Emergency waiting times at King George and Queen’s Hospitals are increasing due to a lack of available GPs, a senior doctor has said.

Patients needing emergency care at the hospitals face among the longest waits in the capital, comparable only with King’s College Hospital in south London.

The latest figures show four out of ten emergency patients waited more than four hours this August, compared to two out of every ten at Whipps Cross in Waltham Forest.

Frustrated Redbridge councillors agreed waiting times are “horrendous”, as they quizzed senior doctors from Barking, Havering and Redbridge University Hospitals NHS Trust (BHRUT), which runs both hospitals.

Chief medical officer Dr Magda Smith said more patients are going to BHRUT hospitals than before the pandemic and they are “sicker than they were”.

She said: “We’ve seen a significant increase in people using our urgent care and treatment centres...our GP colleagues are working flat out, but capacity is not in the system.

“We had some excellent planning around the pandemic, I’m not so convinced we did a good job planning for the post-pandemic.
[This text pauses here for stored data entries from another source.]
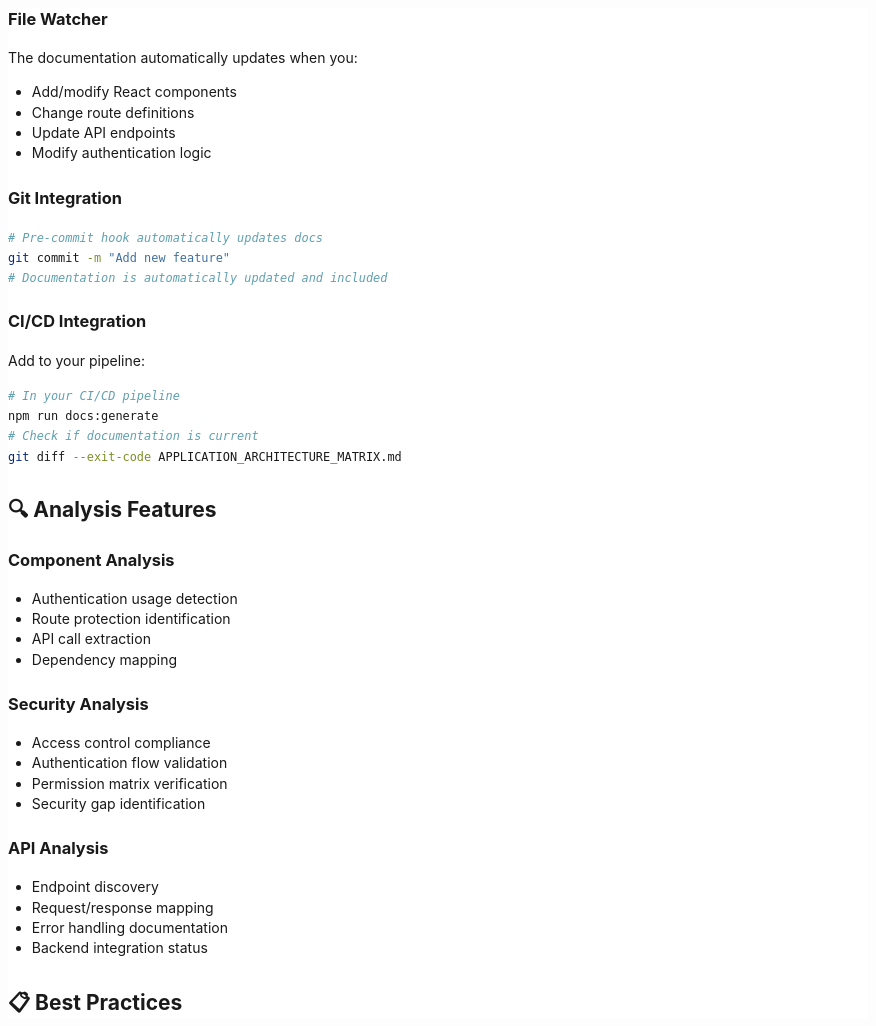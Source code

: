 ### File Watcher

The documentation automatically updates when you:

- Add/modify React components
- Change route definitions
- Update API endpoints
- Modify authentication logic

### Git Integration

```bash
# Pre-commit hook automatically updates docs
git commit -m "Add new feature"
# Documentation is automatically updated and included
```

### CI/CD Integration

Add to your pipeline:

```bash
# In your CI/CD pipeline
npm run docs:generate
# Check if documentation is current
git diff --exit-code APPLICATION_ARCHITECTURE_MATRIX.md
```

## 🔍 Analysis Features

### Component Analysis

- Authentication usage detection
- Route protection identification
- API call extraction
- Dependency mapping

### Security Analysis

- Access control compliance
- Authentication flow validation
- Permission matrix verification
- Security gap identification

### API Analysis

- Endpoint discovery
- Request/response mapping
- Error handling documentation
- Backend integration status

## 📋 Best Practices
“We input and input and input, and yet there’s confounding factors. We know we’re under-doctored in primary care. We also have GPs being asked to run not just vaccine programmes but also third boost programmes.”

Committee chair and Redbridge councillor Neil Zammett said: “The thing is BHRUT is the outlier, its performance is the worst in the country.

“BHRUT is just so absolutely dreadfully bad, we recognise you’re doing your best, what we need is to try and find a way through.”

Dr Smith said the trust had brought in a number of initiatives to reduce waiting times, including Frailty Units to reduce elderly patients coming into emergency wards, specialist doctors going to care homes, same-day emergency care to free up beds and investment to create more ward space.

Accepting that the “problems run deep”, she added the hospital also has to run separate wards to lower the risk of Covid-19 transmission.

Redbridge councillor Beverley Brewer said Dr Smith’s presentation “underestimates the horrific situation we’re in” and that “residents deserve better”.

This comes as the new chief executive of the BHRUT, Matthew Trainer, has vowed to improve emergency performance.